Stored data entries
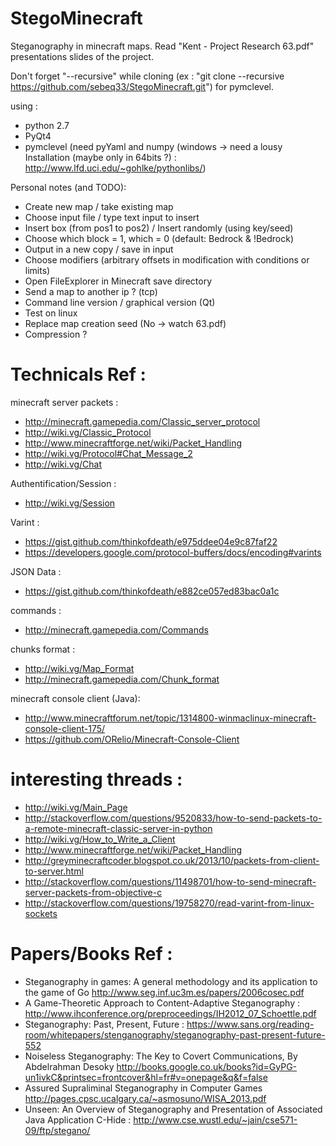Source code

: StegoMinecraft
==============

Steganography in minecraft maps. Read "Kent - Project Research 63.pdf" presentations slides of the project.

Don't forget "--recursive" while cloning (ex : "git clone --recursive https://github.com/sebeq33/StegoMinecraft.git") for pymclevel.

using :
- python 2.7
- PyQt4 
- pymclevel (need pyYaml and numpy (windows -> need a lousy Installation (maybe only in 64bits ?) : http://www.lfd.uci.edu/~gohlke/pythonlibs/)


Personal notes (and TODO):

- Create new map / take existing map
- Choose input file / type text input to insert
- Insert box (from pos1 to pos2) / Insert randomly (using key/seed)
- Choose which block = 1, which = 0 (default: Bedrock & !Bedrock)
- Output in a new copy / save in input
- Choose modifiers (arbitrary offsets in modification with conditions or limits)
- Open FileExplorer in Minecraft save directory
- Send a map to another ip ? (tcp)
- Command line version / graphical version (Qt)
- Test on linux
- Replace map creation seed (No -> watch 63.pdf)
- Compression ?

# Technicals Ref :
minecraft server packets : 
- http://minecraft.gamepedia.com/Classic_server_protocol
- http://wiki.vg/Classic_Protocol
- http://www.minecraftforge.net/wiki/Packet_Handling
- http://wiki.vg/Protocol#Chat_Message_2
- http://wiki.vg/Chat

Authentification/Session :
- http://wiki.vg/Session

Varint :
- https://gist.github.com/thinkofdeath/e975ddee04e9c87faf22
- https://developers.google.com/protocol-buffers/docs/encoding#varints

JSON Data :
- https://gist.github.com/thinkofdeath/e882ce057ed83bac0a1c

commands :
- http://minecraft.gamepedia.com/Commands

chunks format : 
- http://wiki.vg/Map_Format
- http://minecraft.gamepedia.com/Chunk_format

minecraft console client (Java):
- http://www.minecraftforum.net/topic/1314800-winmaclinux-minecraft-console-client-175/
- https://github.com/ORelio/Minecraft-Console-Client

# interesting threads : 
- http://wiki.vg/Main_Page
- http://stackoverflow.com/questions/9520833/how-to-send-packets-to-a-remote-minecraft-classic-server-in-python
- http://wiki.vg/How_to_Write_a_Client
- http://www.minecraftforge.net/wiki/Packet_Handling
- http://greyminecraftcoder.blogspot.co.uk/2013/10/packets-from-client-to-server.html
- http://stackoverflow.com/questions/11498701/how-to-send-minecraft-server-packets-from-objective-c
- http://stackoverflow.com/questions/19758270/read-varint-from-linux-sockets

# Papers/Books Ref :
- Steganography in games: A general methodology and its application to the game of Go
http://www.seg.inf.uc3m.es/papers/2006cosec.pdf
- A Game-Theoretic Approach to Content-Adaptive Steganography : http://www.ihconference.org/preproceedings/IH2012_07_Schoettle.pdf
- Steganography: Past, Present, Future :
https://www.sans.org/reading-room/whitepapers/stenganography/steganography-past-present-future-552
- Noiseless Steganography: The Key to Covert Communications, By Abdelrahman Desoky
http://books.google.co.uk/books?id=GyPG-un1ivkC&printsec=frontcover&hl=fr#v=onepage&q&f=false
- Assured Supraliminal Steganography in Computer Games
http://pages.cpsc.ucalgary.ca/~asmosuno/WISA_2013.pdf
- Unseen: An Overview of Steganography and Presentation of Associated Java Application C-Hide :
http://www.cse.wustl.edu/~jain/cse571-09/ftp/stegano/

→ What to produce
Please find every line in the records above that holds the word "using" and copy it.

→ Completed exercise
using :
- Insert box (from pos1 to pos2) / Insert randomly (using key/seed)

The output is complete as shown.